[Exercise details] Among the entries below, find every line that contains the string "businessvalue", then copy it.

Stored items
————
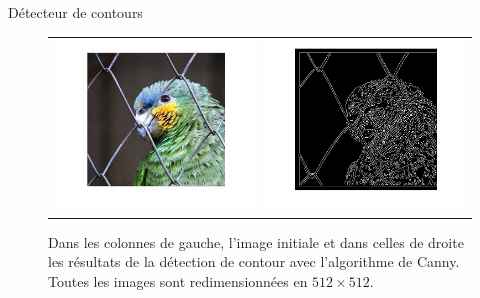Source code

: \begin{frame}{Détecteur de contours}
\begin{figure}[ht!]
\centering
\begin{tabular}{cc}
\includegraphics[width = .5\columnwidth]{fig/parrot_rescale.png} &
\includegraphics[width = .5\columnwidth]{fig/contour_parrot.png}
\end{tabular}
\caption{Dans les colonnes de gauche, l'image initiale et dans celles de droite les résultats de la détection de contour avec l'algorithme de Canny. Toutes les images sont redimensionnées en $512\times 512$. }
\end{figure}
\end{frame}



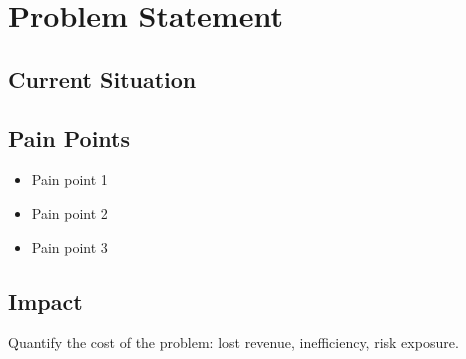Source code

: \section{Problem Statement}

\subsection{Current Situation}


\subsection{Pain Points}

\begin{itemize}
    \item Pain point 1
    \item Pain point 2
    \item Pain point 3
\end{itemize}

\subsection{Impact}


\begin{businessvalue}
Quantify the cost of the problem: lost revenue, inefficiency, risk exposure.
\end{businessvalue}
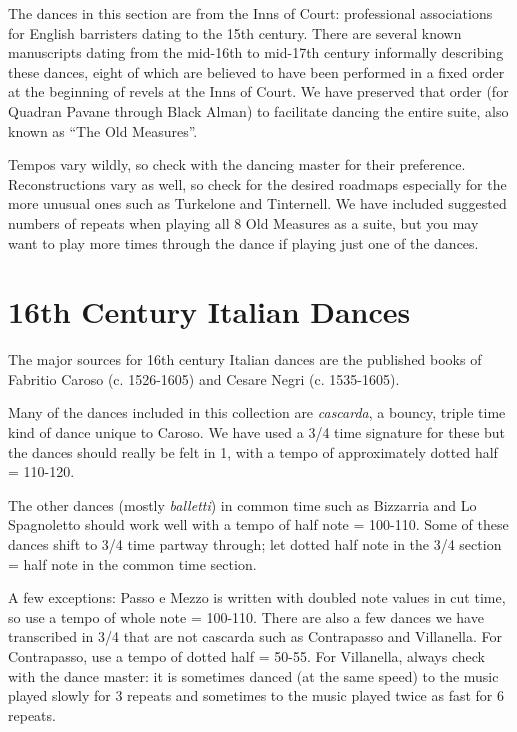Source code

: \documentclass[11pt]{book}
\begin{document}
The dances in this section are from the Inns of Court: professional
associations for English barristers dating to the 15th century. There are
several known manuscripts dating from the mid-16th to mid-17th century
informally describing these dances, eight of which are believed to have been
performed in a fixed order at the beginning of revels at the Inns of Court. We
have preserved that order (for Quadran Pavane through Black Alman) to
facilitate dancing the entire suite, also known as ``The Old Measures''.

Tempos vary wildly, so check with the dancing master for their preference.
Reconstructions vary as well, so check for the desired roadmaps especially for
the more unusual ones such as Turkelone and Tinternell. We have included
suggested numbers of repeats when playing all 8 Old Measures as a suite, but
you may want to play more times through the dance if playing just one of the
dances.

\clearpage


\chapter{16th Century Italian Dances}

The major sources for 16th century Italian dances are the published books of
Fabritio Caroso (c. 1526-1605) and Cesare Negri (c. 1535-1605).

Many of the dances included in this collection are {\em cascarda}, a bouncy,
triple time kind of dance unique to Caroso. We have used a 3/4 time signature
for these but the dances should really be felt in 1, with a tempo of
approximately dotted half = 110-120.

The other dances (mostly {\em balletti}) in common time such as Bizzarria and
Lo Spagnoletto should work well with a tempo of half note = 100-110. Some of
these dances shift to 3/4 time partway through; let dotted half note in the 3/4
section = half note in the common time section. 

A few exceptions: Passo e Mezzo is written with doubled note values in cut
time, so use a tempo of whole note = 100-110. There are also a few dances we
have transcribed in 3/4 that are not cascarda such as Contrapasso and
Villanella. For Contrapasso, use a tempo of dotted half = 50-55. For
Villanella, always check with the dance master: it is sometimes danced (at the
same speed) to the music played slowly for 3 repeats and sometimes to the music
played twice as fast for 6 repeats. 
\end{document}
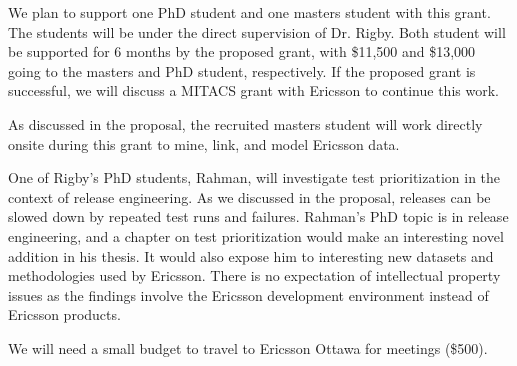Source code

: \documentclass[12pt, letterpaper]{article}
\begin{document}
\fancyhead{}
\pagestyle{fancy}
\renewcommand{\headrulewidth}{0pt}

\begin{center}
\begin{LARGE}
\noindent
{}
\end{LARGE}
\end{center}


We plan to support one PhD student and one masters student with this grant.
The students will be under the direct supervision of Dr. Rigby. 
%
Both student will be supported for 6 months by the proposed grant, with
\$11,500 and \$13,000 going to the masters and PhD student, respectively. If
the proposed grant is successful, we will discuss a MITACS grant with Ericsson
to continue this work.

As discussed in the proposal, the recruited masters student will work
directly onsite during this grant to mine, link, and model Ericsson data.

One of Rigby's PhD students, Rahman, will investigate test prioritization in
the context of release engineering. As we discussed in the proposal, releases
can be slowed down by repeated test runs and failures. Rahman's PhD topic is in
release engineering, and a chapter on test prioritization would make an
interesting novel addition in his thesis. It would also expose him to
interesting new datasets and methodologies used by Ericsson. There is no
expectation of intellectual property issues as the findings involve the
Ericsson development environment instead of Ericsson products.

We will need a small budget to travel to Ericsson Ottawa for meetings (\$500).
\end{document}

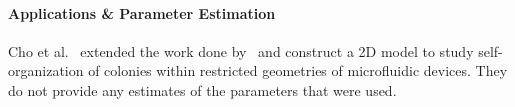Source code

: \documentclass{article}
\begin{document}
\paragraph{Applications \& Parameter Estimation}

Cho et al.~\cite{Cho2007} extended the work done by~\cite{Jnsson2005} and construct a 2D model to
study self-organization of colonies within restricted geometries of microfluidic devices.
They do not provide any estimates of the parameters that were used.
\end{document}
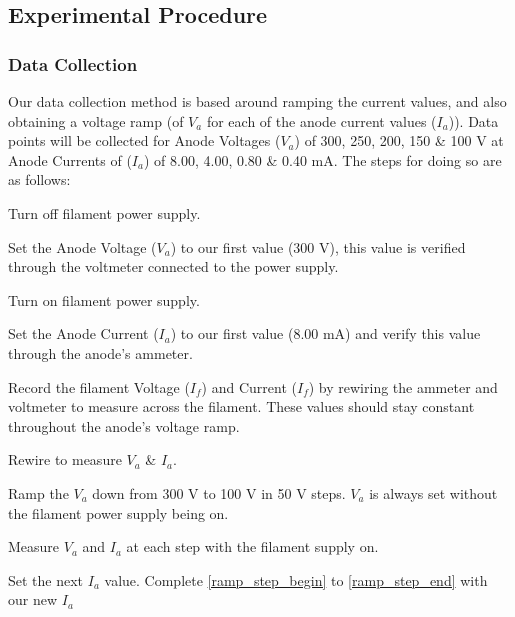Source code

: \subsection{Experimental Procedure}

\subsubsection{Data Collection}

Our data collection method is based around ramping the current values, and also obtaining a voltage ramp (of $V_a$ for each of the anode current values ($I_a$)). Data points will be collected for Anode Voltages ($V_a$) of 300, 250, 200, 150 \& 100 V at Anode Currents of ($I_a$) of 8.00, 4.00, 0.80 \& 0.40 mA. The steps for doing so are as follows:\\

\begin{steps}
    \item Turn off filament power supply.
    \label{ramp_step_begin}
    
    \item Set the Anode Voltage ($V_a$) to our first value (300 V), this value is verified through the voltmeter connected to the power supply.
    
    \item Turn on filament power supply. 
    
    \item Set the Anode Current ($I_a$) to our first value (8.00 mA) and verify this value through the anode's ammeter.
    
    \item Record the filament Voltage ($I_f$) and Current ($I_f$) by rewiring the ammeter and voltmeter to measure across the filament. These values should stay constant throughout the anode's voltage ramp.
    
    \item Rewire to measure $V_a$ \& $I_a$. 
    
    \item Ramp the $V_a$ down from 300 V to 100 V in 50 V steps. $V_a$ is always set without the filament power supply being on. 
    
    \item Measure $V_a$ and $I_a$ at each step with the filament supply on.
    \label{ramp_step_end}
    
    \item Set the next $I_a$ value. Complete \ref{ramp_step_begin} to \ref{ramp_step_end} with our new $I_a$
    

\end{steps}

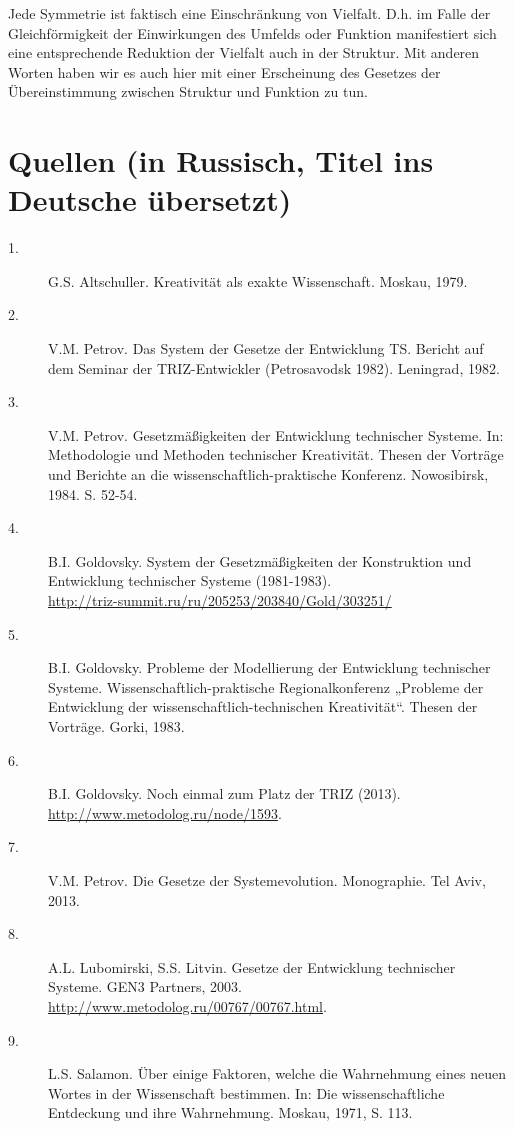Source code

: \documentclass[11pt,a4paper]{article}
\begin{document}
Jede Symmetrie ist faktisch eine Einschränkung von Vielfalt. D.h. im Falle der
Gleichförmig\-keit der Einwirkungen des Umfelds oder Funktion manifestiert
sich eine entsprechende Reduktion der Vielfalt auch in der Struktur. Mit
anderen Worten haben wir es auch hier mit einer Erscheinung des Gesetzes der
Übereinstimmung zwischen Struktur und Funktion zu tun.

\section*{Quellen (in Russisch, Titel ins Deutsche übersetzt)}
\begin{description}
\item[1.] G.S. Altschuller. Kreativität als exakte Wissenschaft.  Moskau,
  1979.
\item[2.] V.M. Petrov. Das System der Gesetze der Entwicklung TS. Bericht auf
  dem Seminar der TRIZ-Entwickler (Petrosavodsk 1982). Leningrad, 1982.
\item[3.] V.M. Petrov. Gesetzmäßigkeiten der Entwicklung technischer Systeme.
  In: Methodologie und Methoden technischer Kreativität. Thesen der Vorträge
  und Berichte an die wissenschaftlich-praktische Konferenz.  Nowosibirsk,
  1984.  S. 52-54.
\item[4.] B.I. Goldovsky. System der Gesetzmäßigkeiten der Konstruktion und
  Entwicklung technischer Systeme (1981-1983).\\
  \url{http://triz-summit.ru/ru/205253/203840/Gold/303251/}
\item[5.] B.I. Goldovsky. Probleme der Modellierung der Entwicklung
  technischer Systeme.  Wissen\-schaftlich-praktische Regionalkonferenz
  „Probleme der Entwicklung der wissenschaft\-lich-technischen Kreativität“.
  Thesen der Vorträge. Gorki, 1983.
\item[6.] B.I. Goldovsky. Noch einmal zum Platz der TRIZ (2013).\\
  \url{http://www.metodolog.ru/node/1593}. 
\item[7.] V.M. Petrov. Die Gesetze der Systemevolution. Monographie. Tel Aviv,
  2013.
 \item[8.] A.L. Lubomirski, S.S. Litvin. Gesetze der Entwicklung technischer
   Systeme. GEN3 Partners, 2003.
   \url{http://www.metodolog.ru/00767/00767.html}. 
\item[9.] L.S. Salamon. Über einige Faktoren, welche die Wahrnehmung eines
  neuen Wortes in der Wissenschaft bestimmen. In: Die wissenschaftliche
  Entdeckung und ihre Wahrnehmung. Moskau, 1971, S. 113.

\end{description}
\end{document}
————
[Output of the task]
\begin{businessvalue}
\end{businessvalue}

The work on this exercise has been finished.